↓

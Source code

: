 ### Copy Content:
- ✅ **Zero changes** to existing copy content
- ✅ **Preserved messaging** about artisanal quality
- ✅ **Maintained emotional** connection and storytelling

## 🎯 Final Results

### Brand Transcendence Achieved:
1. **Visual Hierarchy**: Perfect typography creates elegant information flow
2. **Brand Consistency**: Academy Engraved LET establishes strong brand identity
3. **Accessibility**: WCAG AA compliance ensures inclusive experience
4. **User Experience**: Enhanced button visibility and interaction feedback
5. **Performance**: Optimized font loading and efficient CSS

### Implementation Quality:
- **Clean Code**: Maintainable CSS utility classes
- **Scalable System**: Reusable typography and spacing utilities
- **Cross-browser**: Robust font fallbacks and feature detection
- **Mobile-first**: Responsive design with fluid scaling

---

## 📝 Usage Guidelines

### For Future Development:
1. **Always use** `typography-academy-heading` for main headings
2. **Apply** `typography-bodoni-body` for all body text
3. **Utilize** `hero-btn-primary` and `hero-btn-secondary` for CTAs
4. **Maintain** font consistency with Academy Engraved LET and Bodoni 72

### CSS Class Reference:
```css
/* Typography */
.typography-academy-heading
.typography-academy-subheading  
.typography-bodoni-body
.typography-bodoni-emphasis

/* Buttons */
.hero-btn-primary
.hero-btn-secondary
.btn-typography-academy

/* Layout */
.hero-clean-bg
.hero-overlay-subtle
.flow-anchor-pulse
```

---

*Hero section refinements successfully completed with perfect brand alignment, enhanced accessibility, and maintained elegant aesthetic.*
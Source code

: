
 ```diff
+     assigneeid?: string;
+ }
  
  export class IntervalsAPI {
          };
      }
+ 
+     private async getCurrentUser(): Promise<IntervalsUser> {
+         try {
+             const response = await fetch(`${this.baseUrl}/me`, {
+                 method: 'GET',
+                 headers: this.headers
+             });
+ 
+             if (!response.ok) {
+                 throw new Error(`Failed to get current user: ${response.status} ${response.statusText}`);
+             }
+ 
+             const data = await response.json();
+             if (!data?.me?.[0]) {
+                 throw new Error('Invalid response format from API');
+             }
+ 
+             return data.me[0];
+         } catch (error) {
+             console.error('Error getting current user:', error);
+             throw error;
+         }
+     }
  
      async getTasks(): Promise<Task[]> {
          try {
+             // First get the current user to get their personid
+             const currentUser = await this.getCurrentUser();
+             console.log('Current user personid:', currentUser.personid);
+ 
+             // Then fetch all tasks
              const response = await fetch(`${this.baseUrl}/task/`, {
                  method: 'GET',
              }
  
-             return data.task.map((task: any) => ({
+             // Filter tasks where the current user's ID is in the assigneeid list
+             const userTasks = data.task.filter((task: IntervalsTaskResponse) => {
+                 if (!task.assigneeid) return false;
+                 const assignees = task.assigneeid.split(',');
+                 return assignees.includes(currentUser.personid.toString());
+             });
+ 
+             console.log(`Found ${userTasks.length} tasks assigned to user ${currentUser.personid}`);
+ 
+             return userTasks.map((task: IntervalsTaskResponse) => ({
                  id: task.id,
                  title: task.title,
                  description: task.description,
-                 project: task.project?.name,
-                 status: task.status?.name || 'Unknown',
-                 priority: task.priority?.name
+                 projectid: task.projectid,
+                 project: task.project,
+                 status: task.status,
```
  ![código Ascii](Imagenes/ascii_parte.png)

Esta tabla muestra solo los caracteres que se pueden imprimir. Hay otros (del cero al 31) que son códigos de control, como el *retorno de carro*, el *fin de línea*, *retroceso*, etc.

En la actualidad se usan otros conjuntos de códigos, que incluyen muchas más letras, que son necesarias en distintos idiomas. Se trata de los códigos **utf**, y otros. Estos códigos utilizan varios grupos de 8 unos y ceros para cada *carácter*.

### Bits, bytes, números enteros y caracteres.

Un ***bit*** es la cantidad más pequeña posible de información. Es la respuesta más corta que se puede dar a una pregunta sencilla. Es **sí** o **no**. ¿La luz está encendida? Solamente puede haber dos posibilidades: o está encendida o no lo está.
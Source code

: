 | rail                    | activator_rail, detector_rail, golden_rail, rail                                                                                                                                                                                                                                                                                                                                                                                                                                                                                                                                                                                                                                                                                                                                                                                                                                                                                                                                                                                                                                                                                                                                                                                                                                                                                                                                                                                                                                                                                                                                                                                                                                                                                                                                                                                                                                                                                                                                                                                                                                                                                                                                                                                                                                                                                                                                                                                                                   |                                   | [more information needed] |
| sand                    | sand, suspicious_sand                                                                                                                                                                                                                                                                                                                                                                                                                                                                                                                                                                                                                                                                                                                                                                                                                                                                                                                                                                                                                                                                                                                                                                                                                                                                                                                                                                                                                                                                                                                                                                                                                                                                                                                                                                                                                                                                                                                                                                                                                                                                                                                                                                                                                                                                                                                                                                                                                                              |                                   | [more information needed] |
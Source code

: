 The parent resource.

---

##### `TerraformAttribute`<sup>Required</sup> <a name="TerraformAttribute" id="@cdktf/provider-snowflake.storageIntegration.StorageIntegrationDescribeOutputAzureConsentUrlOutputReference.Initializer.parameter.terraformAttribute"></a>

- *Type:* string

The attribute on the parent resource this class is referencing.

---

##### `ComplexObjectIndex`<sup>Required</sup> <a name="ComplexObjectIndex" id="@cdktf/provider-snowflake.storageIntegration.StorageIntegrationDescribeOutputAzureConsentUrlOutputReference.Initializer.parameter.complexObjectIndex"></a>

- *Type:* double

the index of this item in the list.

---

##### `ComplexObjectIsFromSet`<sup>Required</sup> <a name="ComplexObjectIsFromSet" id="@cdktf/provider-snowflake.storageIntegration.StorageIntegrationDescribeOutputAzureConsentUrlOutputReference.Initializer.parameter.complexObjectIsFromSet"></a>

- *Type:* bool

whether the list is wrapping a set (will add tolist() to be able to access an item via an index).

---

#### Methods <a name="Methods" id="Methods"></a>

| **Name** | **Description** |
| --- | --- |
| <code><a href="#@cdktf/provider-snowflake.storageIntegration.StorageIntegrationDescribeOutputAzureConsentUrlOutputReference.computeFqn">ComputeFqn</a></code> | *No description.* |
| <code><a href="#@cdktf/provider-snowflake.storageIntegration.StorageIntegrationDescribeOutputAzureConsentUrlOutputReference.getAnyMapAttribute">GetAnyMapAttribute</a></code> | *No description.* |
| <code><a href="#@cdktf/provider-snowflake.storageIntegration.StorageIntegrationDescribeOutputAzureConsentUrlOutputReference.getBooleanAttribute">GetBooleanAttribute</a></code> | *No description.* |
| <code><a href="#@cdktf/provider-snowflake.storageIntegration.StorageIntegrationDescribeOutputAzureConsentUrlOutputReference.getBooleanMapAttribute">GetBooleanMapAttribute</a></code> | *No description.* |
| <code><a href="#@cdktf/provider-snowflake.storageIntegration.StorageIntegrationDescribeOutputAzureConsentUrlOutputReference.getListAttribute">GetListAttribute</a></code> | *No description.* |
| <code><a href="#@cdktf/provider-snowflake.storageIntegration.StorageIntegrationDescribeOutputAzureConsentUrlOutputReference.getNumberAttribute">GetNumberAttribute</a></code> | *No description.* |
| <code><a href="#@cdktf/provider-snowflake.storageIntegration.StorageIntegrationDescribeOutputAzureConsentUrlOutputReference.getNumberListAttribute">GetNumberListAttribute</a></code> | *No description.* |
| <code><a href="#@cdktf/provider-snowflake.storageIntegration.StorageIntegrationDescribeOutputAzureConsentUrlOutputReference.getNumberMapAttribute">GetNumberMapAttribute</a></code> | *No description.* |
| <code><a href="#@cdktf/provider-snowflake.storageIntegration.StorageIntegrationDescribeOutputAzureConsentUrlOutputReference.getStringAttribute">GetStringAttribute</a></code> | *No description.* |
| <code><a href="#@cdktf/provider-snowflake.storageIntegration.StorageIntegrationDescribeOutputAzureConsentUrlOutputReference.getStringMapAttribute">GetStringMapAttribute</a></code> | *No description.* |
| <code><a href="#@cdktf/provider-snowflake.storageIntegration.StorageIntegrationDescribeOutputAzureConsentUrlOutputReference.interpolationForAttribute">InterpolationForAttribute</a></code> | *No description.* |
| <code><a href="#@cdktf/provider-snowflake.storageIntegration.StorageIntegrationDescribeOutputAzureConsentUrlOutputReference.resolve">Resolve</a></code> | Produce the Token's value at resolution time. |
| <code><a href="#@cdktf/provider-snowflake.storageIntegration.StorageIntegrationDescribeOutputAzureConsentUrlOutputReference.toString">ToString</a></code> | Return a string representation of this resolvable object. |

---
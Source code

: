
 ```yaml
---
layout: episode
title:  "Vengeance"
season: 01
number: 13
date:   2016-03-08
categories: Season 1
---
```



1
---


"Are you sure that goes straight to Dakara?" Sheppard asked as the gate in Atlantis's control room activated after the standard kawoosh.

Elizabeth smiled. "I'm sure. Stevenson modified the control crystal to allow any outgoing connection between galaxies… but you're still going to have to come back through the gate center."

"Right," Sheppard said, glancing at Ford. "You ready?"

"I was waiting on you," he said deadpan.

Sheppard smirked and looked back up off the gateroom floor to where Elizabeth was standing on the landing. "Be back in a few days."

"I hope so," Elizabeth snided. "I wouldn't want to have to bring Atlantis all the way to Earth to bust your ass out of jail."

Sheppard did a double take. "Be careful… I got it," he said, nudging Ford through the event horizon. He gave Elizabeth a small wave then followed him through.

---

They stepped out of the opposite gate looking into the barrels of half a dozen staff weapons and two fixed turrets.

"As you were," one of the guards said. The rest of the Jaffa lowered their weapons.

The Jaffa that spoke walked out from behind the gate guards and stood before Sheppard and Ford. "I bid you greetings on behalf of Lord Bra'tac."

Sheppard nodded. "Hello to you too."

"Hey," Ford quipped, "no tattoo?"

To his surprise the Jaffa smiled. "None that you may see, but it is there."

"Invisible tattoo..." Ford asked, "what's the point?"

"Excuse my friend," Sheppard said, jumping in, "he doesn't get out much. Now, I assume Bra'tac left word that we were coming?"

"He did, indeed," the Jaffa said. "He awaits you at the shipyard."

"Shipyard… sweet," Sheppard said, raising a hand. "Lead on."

↑

[WHAT IS REQUIRED]: Identify all lines in the records above with the word "parent".

[YOUR RESPONSE]:
: The parent resource.
The attribute on the parent resource this class is referencing.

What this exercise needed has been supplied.